Depois de em Julho de 2022 termos apresentado o ciclo “10 anos à Pala” na Cinemateca Portuguesa, com 5 sessões seguidas de uma conversa sobre os filmes, apresentamos agora perto do final do ano uma outra iniciativa: o dossier “10 anos, 10 filmes”. Este dossier parte de um convite a um conjunto de realizadores portugueses cuja obra prezamos para nos ajudar a reflectir sobre o que foi esse cinema que por nós passou nos últimos 10 anos, através da escolha de um filme – que os tivesse surpreendido de alguma forma – e estreado durante esse período, acompanhado de uma pequena reflexão sobre essa escolha.
Hoje apresentamos a escolha de Rita Azevedo Gomes, realizadora de O Som da Terra a Tremer (1990), Frágil Como o Mundo (2001), A Vingança de Uma Mulher (2012), Correspondências (2016), A Portuguesa (2018), e O Trio em Mi Bemol (2022), entre outros.
I
Filme circular, e sempre vítreo. Nasce na superfície das águas do porto, finda sobre as águas rosadas rentes ao amanhecer da cidade.

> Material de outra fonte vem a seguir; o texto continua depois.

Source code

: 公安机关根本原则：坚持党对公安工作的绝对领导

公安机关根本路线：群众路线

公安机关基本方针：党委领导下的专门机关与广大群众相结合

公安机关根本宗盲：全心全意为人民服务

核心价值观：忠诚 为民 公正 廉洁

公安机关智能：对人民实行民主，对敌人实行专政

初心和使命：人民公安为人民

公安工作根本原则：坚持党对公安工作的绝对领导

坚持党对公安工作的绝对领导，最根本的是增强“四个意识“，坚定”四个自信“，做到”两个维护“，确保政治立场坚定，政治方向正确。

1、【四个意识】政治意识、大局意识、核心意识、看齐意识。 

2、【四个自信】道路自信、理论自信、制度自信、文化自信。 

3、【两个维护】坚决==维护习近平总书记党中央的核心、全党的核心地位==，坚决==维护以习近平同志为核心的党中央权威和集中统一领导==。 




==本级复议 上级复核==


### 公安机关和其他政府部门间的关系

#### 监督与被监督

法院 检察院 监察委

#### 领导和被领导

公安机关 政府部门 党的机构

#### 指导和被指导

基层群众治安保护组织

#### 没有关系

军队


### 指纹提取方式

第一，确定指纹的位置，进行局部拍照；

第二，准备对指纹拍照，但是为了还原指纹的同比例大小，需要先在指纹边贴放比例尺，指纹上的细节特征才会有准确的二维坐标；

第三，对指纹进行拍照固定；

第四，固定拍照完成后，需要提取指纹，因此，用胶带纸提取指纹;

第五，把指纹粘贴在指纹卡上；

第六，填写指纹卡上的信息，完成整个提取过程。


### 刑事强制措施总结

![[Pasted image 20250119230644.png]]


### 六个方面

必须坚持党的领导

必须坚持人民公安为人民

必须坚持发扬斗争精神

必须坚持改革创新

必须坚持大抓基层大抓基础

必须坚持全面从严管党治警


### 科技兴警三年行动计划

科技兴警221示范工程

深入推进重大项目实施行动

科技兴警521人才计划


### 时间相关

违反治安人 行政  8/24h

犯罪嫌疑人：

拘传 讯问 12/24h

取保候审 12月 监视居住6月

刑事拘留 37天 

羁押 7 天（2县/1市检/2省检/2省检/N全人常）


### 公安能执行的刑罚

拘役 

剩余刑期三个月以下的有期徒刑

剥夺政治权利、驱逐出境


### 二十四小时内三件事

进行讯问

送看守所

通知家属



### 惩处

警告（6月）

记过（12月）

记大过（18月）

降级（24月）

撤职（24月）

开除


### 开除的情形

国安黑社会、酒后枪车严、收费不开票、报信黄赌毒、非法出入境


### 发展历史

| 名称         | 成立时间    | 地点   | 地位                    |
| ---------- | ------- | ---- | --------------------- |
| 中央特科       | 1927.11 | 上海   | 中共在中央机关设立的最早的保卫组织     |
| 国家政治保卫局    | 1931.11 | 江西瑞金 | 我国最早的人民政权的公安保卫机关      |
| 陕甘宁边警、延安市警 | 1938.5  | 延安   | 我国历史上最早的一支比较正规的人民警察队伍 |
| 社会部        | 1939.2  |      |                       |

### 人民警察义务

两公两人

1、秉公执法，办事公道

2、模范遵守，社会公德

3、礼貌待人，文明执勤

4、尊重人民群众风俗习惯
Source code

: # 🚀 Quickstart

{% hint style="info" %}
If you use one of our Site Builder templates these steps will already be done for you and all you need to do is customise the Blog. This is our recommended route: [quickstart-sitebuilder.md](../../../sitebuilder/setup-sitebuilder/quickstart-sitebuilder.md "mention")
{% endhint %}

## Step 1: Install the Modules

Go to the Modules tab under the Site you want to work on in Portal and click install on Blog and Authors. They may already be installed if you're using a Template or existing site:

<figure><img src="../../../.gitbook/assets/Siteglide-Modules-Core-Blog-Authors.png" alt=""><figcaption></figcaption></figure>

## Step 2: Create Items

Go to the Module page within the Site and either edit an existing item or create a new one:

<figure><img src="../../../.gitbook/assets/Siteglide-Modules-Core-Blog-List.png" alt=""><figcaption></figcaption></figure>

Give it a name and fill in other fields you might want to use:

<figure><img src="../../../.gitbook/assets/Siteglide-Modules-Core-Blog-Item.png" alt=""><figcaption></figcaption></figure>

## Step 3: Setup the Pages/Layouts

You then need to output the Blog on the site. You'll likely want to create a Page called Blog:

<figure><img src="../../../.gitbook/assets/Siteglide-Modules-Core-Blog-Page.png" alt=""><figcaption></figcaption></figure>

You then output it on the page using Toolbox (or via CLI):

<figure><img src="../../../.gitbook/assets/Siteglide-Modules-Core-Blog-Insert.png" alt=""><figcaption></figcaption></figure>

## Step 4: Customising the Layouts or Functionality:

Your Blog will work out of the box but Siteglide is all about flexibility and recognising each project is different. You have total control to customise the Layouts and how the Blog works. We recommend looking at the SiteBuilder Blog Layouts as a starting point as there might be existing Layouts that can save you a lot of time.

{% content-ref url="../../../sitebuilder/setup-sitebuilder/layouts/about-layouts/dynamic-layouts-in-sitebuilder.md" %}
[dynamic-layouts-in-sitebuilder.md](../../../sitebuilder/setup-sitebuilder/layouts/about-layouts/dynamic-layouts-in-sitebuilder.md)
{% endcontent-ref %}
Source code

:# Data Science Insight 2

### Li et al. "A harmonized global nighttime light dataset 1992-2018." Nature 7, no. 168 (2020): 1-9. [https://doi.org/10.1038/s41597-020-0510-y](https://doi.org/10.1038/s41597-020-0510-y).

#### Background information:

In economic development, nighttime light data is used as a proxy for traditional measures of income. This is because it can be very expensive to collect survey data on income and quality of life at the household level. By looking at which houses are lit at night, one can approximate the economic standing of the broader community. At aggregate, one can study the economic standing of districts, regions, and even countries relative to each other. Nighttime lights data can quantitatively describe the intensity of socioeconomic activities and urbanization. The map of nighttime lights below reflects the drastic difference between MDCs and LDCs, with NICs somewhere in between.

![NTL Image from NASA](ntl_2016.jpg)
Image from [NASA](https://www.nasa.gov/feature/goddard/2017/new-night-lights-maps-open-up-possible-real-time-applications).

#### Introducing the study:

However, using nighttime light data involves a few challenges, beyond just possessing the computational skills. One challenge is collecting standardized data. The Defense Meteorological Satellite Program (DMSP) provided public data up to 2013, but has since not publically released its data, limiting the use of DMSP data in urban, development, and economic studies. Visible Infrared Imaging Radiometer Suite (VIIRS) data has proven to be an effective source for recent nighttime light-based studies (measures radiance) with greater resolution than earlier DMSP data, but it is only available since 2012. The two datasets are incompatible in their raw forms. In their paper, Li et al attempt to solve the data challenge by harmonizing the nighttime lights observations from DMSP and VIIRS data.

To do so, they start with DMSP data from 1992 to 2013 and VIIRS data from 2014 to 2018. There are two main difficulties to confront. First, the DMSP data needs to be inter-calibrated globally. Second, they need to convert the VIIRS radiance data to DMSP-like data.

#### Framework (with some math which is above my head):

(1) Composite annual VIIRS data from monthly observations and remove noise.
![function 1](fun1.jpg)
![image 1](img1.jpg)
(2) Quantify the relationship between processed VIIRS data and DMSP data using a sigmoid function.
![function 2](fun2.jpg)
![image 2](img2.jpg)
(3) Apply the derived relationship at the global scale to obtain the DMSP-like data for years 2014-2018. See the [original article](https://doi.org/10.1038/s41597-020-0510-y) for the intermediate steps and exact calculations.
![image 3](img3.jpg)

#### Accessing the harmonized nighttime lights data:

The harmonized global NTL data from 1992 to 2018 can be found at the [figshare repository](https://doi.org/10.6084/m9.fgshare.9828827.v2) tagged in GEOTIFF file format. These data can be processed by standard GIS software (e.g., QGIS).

Ele veio da Síria para Helsínquia – Khaled, seu nome – na esperança de abrigo e de salvação. Ergue-se do fundo do carvão, do fundo da guerra, do pó negro da clandestinidade, enterrado no porão do navio que o traria de viagem. Perdera-se Europa dentro, saltou muitas fronteiras; na sombra percorreu países e países à procura da única irmã que sobrevivera aos bombardeamentos.
O outro é negociante, Waldemar Wikström; o homem das camisas. A mulher bebe. Pousa a chave e a aliança no tampo da mesa, vira costas à mulher, sai sem uma palavra.
Em O outro lado da esperança, todos apostam tudo! – tanto no jogo, como na vida. I play / or I die, diz a canção.
E Kaurismaki joga tudo no prodígio das imagens que transmutam a realidade para a luz cinematográfica, para a cor. Rostos humanos tangentes à vida, e tangentes à representação da vida. Olhares glaucos, suspensos, sem linha de drama; profundos de tragédia. E humor!
Um homem deixa a mulher e parte para outra vida. Outro homem, exausto, sujo-negro-de-carvão, desembarca na cidade. O destino marcou-lhes encontro nessa mesma noite – só eles o não sabem – nessa mesma cidade, Helsínquia, onde se anseia por terras longínquas – Mexico City para beber saké e dançar a Hula-hula – (Kati Outinen!!!), enquanto se negoceiam remessas e remessas de camisas; a luz nos colarinhos (Timo Salminen!!!) como se coleiras fossem.
Nos últimos anos, os vencedores de festivais são muitas vezes galardoados mais por questões de temática política do que, propriamente, por mérito estético. O realismo transfigurado de Aki Kaurismaki surpreendeu-me em ambos os aspectos. Tenho essa memória.
II
Corredores da polícia. O paradoxo dos inquéritos. Na cela dos serviços de acolhimento: não há janelas – Da Síria? Eu venho do Iraque.
O cigarro trocado, como quem respira. A aliança estabelece-se para além da separação. Para além da noite, do sono sem saber o que esperar, quanto esperar?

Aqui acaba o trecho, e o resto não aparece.